In 1906, or thereabouts, following the death of the last Emperor, they tried to hold a democratic election in a province in north-east China. But it was so riven by vote rigging, vote buying and other corruption that it has been held in China ever since As the reason why democracy can never work in China. This even though it has worked, after a fashion, in India, which is also a vast, incredibly heavily populated and diverse country. Whatever. The fact is that Chinese people have only very rarely in their history been able to determine their own destiny. From the Imperial dynasties, through the ‘reign’ of ultra-capitalist Chang Kei-Shek, through to communism, the Chinese have had leaders imposed on them without their having any say in it.
This book, with its deceptively straightforward and chatty style, is actually a small masterpiece. Jung Chang draws us into the strange and terrible world of her forebears, and then her own, in a way that is totally convincing, and never less than gripping despite its considerable length. And it is the little things, the minutiae of people’s lives as much as the great political events, that make it such an absorbing piece of writing.
For me the most terrible stories come from her own life, beginning with ‘The Great Leap Forward’ in 1959, where beloved Charman Mao, he who could do no wrong, decided that the people were wasting their lives, and indeed China’s potential as a modern, industrialized nation, by growing rice. So he forced them to become a vast army of steelworkers instead. Only trouble with that brave attempt at modernization: who’s going to produce the food? Seems Mao didn’t think, or more likely didn’t care, about that, because millions died in the artificial famine that came about as a result. Nice one Mao. Then of course the Cultural Revolution, where basically everyone was encouraged to denounce everyone else as a bad commie, allowing millions of perfectly good communists to be reviled, beaten or even murdered. And both these movements, it turns out; the Great Leap and the Cultural Revolution were not about political theory turned to action, but about consolidating his own power base. I trawled the internet to determine the many facts Jung Chang lays out in this book- they’re all accurate.
Now we can see that Mao has to stand with Hitler and Stalin as one of the great tyrants of the 20th, or indeed any other century. Conclusion: a stunning read.
CRIME AND PUNISHMENT, by Fyodor Dostoyevsky
A sophisticated young man develops a kind of pre-Neitschean philosophy which suggests certain superior individuals may construct their own moral code which may even sanction murder. Practising what he preaches, he goes out and does exactly that. Then his conscience begins to trouble him...
I first read this book when I was 19, and because it remains not only his greatest achievement, but one of his most approachable works, I enjoyed it hugely even then. But that was over 40 years ago, and when my wife re-read it, also after a long gap, I thought I might give it another go myself. Boy, am I ever glad I did.

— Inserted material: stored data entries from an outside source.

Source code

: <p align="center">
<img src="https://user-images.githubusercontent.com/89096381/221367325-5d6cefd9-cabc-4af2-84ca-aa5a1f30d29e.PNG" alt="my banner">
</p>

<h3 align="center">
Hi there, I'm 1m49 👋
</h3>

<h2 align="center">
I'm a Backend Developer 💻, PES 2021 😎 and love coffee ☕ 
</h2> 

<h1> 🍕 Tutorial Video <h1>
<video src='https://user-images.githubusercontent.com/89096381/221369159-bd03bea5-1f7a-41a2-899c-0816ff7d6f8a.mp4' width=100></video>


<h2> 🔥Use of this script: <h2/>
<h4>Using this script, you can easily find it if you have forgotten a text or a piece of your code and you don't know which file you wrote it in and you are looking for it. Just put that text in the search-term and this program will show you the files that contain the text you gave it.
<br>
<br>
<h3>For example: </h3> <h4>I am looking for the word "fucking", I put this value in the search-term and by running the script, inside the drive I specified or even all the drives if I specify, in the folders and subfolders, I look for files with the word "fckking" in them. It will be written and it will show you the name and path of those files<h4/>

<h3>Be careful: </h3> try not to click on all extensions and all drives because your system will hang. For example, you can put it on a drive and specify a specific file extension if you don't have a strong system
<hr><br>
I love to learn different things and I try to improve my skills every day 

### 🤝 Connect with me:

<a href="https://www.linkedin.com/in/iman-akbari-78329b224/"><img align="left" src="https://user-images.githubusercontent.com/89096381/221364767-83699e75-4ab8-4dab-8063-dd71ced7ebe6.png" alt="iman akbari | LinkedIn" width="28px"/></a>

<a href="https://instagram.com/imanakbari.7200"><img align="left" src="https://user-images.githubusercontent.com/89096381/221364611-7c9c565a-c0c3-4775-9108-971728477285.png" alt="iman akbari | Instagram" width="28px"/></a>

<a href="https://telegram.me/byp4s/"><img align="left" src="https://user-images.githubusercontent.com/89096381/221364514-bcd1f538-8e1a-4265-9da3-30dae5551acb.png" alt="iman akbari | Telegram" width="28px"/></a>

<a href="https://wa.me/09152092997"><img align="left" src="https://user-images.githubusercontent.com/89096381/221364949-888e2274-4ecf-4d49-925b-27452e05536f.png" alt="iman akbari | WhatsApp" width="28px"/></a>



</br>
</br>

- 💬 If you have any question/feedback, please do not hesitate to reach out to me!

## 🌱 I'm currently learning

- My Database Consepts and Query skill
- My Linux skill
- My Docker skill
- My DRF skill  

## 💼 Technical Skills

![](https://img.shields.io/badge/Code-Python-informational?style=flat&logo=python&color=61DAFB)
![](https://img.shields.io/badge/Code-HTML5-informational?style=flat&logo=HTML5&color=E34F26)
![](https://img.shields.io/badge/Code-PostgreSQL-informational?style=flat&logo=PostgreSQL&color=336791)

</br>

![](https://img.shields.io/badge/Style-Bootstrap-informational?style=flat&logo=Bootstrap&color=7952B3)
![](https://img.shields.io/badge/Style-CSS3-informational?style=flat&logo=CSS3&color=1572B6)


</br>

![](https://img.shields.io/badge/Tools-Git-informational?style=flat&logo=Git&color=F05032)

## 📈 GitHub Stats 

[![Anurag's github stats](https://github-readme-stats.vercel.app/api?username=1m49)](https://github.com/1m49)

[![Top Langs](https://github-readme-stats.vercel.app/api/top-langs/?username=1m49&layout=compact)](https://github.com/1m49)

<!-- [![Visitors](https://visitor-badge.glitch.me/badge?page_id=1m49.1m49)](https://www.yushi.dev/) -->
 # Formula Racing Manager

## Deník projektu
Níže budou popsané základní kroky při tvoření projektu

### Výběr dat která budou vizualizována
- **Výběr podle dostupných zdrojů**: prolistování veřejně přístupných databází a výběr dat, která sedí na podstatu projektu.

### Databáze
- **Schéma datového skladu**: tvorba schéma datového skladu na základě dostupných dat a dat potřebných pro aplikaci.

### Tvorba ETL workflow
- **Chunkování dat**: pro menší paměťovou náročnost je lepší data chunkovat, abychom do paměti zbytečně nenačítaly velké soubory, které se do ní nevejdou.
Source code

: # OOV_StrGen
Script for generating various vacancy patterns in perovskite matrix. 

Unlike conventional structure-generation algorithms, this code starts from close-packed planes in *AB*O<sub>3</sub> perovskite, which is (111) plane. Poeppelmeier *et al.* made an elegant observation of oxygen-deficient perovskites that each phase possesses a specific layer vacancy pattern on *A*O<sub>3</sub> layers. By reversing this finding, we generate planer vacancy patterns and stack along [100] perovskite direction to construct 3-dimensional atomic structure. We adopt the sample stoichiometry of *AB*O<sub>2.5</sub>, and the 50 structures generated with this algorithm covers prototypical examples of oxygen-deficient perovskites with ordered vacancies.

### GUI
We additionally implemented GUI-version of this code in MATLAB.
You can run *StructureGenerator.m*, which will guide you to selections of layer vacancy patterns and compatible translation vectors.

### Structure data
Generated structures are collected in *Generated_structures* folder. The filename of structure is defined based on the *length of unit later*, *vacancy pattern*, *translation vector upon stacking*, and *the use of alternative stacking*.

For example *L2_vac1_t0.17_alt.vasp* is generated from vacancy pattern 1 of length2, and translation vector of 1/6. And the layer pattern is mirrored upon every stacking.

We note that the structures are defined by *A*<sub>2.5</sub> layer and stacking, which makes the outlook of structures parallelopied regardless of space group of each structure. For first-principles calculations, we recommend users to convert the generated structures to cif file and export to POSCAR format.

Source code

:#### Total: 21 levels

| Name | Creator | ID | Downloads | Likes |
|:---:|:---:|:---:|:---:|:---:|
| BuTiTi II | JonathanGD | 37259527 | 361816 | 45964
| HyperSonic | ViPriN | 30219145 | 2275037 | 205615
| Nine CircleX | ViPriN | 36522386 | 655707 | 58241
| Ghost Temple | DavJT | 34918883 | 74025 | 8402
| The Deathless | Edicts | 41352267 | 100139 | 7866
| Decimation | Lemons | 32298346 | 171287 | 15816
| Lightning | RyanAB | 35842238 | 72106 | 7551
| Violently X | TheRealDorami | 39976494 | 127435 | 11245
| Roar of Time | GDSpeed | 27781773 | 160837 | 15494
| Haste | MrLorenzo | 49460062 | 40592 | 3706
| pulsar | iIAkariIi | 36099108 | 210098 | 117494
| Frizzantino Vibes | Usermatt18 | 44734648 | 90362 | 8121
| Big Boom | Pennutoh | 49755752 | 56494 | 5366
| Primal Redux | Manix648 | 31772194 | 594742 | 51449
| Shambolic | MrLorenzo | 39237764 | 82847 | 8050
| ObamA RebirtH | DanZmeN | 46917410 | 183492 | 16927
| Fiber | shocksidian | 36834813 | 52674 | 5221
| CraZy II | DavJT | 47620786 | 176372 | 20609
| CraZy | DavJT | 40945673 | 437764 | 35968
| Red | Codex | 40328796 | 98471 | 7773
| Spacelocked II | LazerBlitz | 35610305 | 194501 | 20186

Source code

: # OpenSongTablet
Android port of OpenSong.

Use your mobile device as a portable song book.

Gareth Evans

Crime and Punishment became a sensation in Russia when came out at the end of the 1860s, and soon found an appreciative audience beyond Russia’s borders. It has now come to be seen as one of the greatest of all Russian novels, with its superb characterization and apparently simple (though tremendously subtle in fact) plot. Give it another 20 years, if I’m still around, and I’ll probably read it again.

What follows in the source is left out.